5. Production needs proof, not confidence
A copilot that leaks compensation to the wrong manager is an architecture failure, not a temperature problem. Storing reasoning as code — with enforced access and auditable proof — is how teams ship agents legal and security will sign off on.
This is not anti-database — it is post-copy
Warehouses, analytics marts, and archival storage still matter. Historical aggregates and regulated retention belong in purpose-built systems.
The shift is narrower and more urgent: do not treat “AI-ready” as “copy everything again.” Your operational truth already has a home.
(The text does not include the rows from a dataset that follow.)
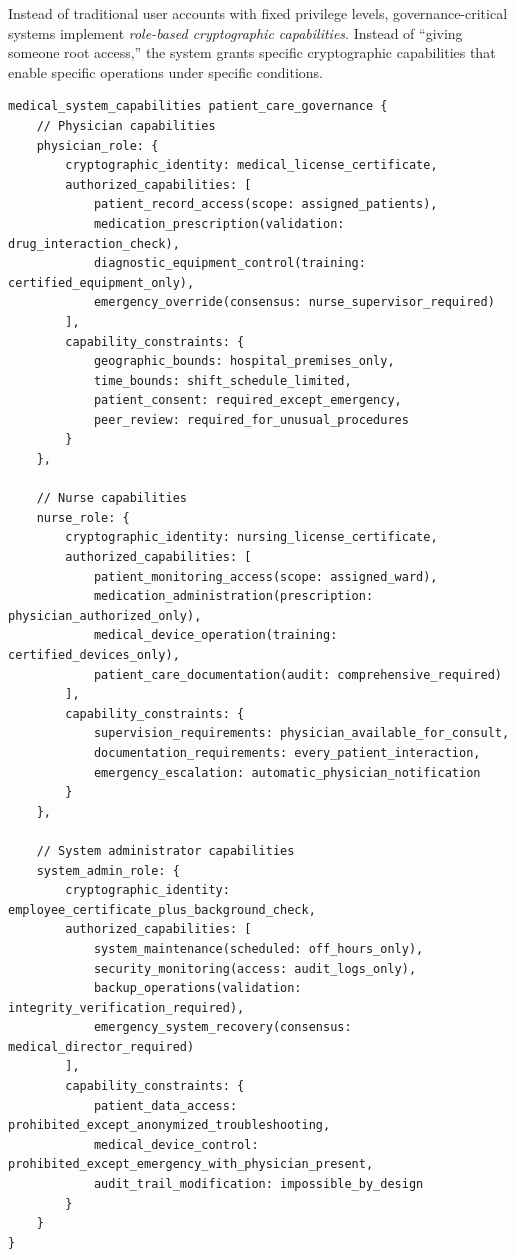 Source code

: Instead of traditional user accounts with fixed privilege levels, governance-critical systems implement \textit{role-based cryptographic capabilities}. Instead of ``giving someone root access,'' the system grants specific cryptographic capabilities that enable specific operations under specific conditions.

\begin{lstlisting}[language=rift, caption=Cryptographic Capability Architecture for Medical Systems]
medical_system_capabilities patient_care_governance {
    // Physician capabilities
    physician_role: {
        cryptographic_identity: medical_license_certificate,
        authorized_capabilities: [
            patient_record_access(scope: assigned_patients),
            medication_prescription(validation: drug_interaction_check),
            diagnostic_equipment_control(training: certified_equipment_only),
            emergency_override(consensus: nurse_supervisor_required)
        ],
        capability_constraints: {
            geographic_bounds: hospital_premises_only,
            time_bounds: shift_schedule_limited,
            patient_consent: required_except_emergency,
            peer_review: required_for_unusual_procedures
        }
    },
    
    // Nurse capabilities  
    nurse_role: {
        cryptographic_identity: nursing_license_certificate,
        authorized_capabilities: [
            patient_monitoring_access(scope: assigned_ward),
            medication_administration(prescription: physician_authorized_only),
            medical_device_operation(training: certified_devices_only),
            patient_care_documentation(audit: comprehensive_required)
        ],
        capability_constraints: {
            supervision_requirements: physician_available_for_consult,
            documentation_requirements: every_patient_interaction,
            emergency_escalation: automatic_physician_notification
        }
    },
    
    // System administrator capabilities
    system_admin_role: {
        cryptographic_identity: employee_certificate_plus_background_check,
        authorized_capabilities: [
            system_maintenance(scheduled: off_hours_only),
            security_monitoring(access: audit_logs_only),
            backup_operations(validation: integrity_verification_required),
            emergency_system_recovery(consensus: medical_director_required)
        ],
        capability_constraints: {
            patient_data_access: prohibited_except_anonymized_troubleshooting,
            medical_device_control: prohibited_except_emergency_with_physician_present,
            audit_trail_modification: impossible_by_design
        }
    }
}
\end{lstlisting}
What was missing was a database-shaped layer for how agents may reason over it — vocabulary, federation, access, evidence.
Vector databases store embeddings. AnythingGraph stores meaning. That is the new primitive for the AI age.
How to run it
Anything CLI is the open-source query-in-place stack that implements this model today. Install it locally, map playbooks and bindings to your Postgres, Salesforce, CSV, and REST sources, then connect Cursor, Claude, or any MCP client — records never leave where they already live.
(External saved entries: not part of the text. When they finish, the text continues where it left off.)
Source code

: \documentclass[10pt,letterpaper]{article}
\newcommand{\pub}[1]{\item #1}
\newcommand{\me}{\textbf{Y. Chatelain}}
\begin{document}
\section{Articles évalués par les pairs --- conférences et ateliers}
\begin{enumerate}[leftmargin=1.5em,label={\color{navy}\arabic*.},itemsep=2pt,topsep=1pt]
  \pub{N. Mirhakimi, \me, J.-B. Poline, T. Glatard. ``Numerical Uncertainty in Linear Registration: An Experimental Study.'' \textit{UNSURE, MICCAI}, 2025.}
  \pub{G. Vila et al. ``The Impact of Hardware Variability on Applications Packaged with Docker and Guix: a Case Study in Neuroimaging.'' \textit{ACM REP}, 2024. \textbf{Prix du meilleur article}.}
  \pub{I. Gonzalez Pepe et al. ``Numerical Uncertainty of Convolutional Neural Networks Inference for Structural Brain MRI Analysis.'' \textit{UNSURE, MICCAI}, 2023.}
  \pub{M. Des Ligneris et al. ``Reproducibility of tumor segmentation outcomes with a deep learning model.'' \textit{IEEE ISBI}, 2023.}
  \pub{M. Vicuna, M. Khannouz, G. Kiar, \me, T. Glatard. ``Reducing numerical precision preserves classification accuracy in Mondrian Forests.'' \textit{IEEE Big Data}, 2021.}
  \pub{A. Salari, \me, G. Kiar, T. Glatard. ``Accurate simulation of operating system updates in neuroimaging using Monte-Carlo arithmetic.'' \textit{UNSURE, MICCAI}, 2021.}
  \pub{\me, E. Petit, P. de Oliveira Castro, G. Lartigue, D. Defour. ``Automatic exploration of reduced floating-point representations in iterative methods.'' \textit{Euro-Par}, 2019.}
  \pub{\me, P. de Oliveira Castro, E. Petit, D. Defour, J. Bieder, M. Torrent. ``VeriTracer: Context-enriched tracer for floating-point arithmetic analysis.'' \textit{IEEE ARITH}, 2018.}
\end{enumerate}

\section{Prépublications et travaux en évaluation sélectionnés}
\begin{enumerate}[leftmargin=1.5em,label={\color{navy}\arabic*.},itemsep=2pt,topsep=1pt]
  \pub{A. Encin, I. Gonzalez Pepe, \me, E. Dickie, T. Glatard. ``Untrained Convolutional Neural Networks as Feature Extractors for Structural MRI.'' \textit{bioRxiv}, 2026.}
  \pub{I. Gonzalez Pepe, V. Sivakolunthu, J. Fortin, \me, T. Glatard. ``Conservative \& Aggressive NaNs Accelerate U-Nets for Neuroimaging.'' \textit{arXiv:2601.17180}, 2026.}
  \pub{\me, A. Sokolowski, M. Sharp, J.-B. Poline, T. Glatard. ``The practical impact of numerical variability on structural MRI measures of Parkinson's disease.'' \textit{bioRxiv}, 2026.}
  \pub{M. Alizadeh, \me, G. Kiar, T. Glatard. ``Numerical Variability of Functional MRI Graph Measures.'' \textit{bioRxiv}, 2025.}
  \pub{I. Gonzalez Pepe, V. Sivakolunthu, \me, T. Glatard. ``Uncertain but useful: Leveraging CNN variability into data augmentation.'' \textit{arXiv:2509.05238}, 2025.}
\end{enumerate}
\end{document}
Playbooks are the unit of governance. MCP exposes governed tools to agents. There is no separate operational database to stand up — just reasoning artifacts in git and live queries against systems you already run.
The bottom line
We spent decades optimizing where bytes live. Agents do not need more bytes — they need a governed way to ask questions across bytes that already exist.
AnythingGraph is a new kind of database for that world: it stores playbooks, not payroll; bindings, not blobs; proof, not prompts. Your data stays home. Reasoning finally gets a home too.
In the AI age, the database that matters most is the one that stores no data at all.